- _WHAT YOU WILL DO_
Beginning with the line containing "Stripeの管理者画面でS", give every line again exactly as it is, ending with the last line of the entries.

(INFORMATION GIVEN)

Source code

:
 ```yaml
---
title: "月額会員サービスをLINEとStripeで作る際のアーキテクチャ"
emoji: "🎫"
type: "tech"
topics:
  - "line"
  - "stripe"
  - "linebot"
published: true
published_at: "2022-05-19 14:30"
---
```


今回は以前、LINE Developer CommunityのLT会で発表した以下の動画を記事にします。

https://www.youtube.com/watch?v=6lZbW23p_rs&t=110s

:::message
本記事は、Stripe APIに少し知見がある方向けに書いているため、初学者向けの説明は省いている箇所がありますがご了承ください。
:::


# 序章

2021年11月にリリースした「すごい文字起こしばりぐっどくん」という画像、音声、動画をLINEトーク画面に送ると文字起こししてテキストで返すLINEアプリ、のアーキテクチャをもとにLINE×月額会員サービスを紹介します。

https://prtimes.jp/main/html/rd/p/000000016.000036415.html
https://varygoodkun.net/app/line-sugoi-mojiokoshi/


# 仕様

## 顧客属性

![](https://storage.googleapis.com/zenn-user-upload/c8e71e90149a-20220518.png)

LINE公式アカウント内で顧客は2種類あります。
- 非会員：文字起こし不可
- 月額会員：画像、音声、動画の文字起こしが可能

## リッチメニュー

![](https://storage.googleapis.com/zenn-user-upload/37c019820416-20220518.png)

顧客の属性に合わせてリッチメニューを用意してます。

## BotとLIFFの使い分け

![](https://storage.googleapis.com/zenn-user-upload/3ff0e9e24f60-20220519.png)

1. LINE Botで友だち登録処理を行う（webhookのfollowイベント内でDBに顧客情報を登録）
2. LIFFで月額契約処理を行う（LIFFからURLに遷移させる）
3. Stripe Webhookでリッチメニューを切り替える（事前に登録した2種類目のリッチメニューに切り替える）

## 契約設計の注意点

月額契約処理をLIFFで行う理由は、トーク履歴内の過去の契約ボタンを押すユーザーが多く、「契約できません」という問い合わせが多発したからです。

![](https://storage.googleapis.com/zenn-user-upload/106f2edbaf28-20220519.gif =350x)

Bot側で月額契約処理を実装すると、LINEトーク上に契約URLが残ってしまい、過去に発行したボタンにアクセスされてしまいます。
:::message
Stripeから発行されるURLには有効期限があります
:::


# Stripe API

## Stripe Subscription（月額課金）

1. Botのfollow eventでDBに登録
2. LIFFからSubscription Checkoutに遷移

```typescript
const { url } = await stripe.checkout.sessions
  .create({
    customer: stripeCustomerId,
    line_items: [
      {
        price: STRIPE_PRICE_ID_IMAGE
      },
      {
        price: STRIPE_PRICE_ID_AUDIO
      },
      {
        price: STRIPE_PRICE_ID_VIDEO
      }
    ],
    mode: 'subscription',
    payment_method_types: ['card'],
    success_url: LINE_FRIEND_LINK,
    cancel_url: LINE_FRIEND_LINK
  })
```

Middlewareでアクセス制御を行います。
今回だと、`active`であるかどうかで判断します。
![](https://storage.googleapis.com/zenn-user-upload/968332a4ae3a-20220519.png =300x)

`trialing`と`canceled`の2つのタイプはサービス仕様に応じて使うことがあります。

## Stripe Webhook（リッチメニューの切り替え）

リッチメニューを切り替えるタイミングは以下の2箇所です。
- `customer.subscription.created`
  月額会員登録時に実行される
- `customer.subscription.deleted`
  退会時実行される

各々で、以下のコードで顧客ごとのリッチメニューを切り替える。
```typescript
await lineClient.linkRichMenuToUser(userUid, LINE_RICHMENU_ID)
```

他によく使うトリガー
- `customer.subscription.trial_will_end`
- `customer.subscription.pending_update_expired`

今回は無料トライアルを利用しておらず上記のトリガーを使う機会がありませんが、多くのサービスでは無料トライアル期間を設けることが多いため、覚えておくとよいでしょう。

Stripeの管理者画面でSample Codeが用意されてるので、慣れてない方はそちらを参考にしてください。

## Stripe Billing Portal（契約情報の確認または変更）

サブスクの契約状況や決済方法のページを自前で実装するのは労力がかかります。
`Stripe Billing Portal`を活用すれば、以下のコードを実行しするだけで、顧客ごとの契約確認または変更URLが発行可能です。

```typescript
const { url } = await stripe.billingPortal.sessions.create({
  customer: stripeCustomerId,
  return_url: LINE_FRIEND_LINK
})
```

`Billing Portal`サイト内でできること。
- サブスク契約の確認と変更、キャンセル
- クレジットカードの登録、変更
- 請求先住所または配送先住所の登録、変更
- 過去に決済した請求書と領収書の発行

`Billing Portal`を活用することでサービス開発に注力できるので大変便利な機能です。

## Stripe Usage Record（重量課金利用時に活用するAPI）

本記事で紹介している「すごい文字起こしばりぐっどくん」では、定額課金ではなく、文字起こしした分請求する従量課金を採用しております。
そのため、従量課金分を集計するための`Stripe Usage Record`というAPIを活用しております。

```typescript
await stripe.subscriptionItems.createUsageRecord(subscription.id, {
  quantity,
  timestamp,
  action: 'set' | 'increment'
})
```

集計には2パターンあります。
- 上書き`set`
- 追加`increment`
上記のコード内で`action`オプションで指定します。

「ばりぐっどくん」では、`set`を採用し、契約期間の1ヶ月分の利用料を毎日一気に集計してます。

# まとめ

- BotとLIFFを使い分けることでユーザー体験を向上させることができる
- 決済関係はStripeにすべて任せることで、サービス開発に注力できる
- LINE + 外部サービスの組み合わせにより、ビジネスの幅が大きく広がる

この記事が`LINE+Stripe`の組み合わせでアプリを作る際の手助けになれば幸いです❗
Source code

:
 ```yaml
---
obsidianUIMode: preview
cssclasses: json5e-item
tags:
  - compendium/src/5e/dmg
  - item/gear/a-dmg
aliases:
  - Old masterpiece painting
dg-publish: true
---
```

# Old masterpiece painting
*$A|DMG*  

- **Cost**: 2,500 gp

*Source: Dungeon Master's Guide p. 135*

(End INFORMATION GIVEN)

- _EXERCISE RESPONSE_
Stripeの管理者画面でSample Codeが用意されてるので、慣れてない方はそちらを参考にしてください。

## Stripe Billing Portal（契約情報の確認または変更）

サブスクの契約状況や決済方法のページを自前で実装するのは労力がかかります。
`Stripe Billing Portal`を活用すれば、以下のコードを実行しするだけで、顧客ごとの契約確認または変更URLが発行可能です。

```typescript
const { url } = await stripe.billingPortal.sessions.create({
  customer: stripeCustomerId,
  return_url: LINE_FRIEND_LINK
})
```

`Billing Portal`サイト内でできること。
- サブスク契約の確認と変更、キャンセル
- クレジットカードの登録、変更
- 請求先住所または配送先住所の登録、変更
- 過去に決済した請求書と領収書の発行

`Billing Portal`を活用することでサービス開発に注力できるので大変便利な機能です。

## Stripe Usage Record（重量課金利用時に活用するAPI）

本記事で紹介している「すごい文字起こしばりぐっどくん」では、定額課金ではなく、文字起こしした分請求する従量課金を採用しております。
そのため、従量課金分を集計するための`Stripe Usage Record`というAPIを活用しております。

```typescript
await stripe.subscriptionItems.createUsageRecord(subscription.id, {
  quantity,
  timestamp,
  action: 'set' | 'increment'
})
```

集計には2パターンあります。
- 上書き`set`
- 追加`increment`
上記のコード内で`action`オプションで指定します。

「ばりぐっどくん」では、`set`を採用し、契約期間の1ヶ月分の利用料を毎日一気に集計してます。

# まとめ

- BotとLIFFを使い分けることでユーザー体験を向上させることができる
- 決済関係はStripeにすべて任せることで、サービス開発に注力できる
- LINE + 外部サービスの組み合わせにより、ビジネスの幅が大きく広がる

この記事が`LINE+Stripe`の組み合わせでアプリを作る際の手助けになれば幸いです❗
Source code

:
 ```yaml
---
obsidianUIMode: preview
cssclasses: json5e-item
tags:
  - compendium/src/5e/dmg
  - item/gear/a-dmg
aliases:
  - Old masterpiece painting
dg-publish: true
---
```

# Old masterpiece painting
*$A|DMG*  

- **Cost**: 2,500 gp

*Source: Dungeon Master's Guide p. 135*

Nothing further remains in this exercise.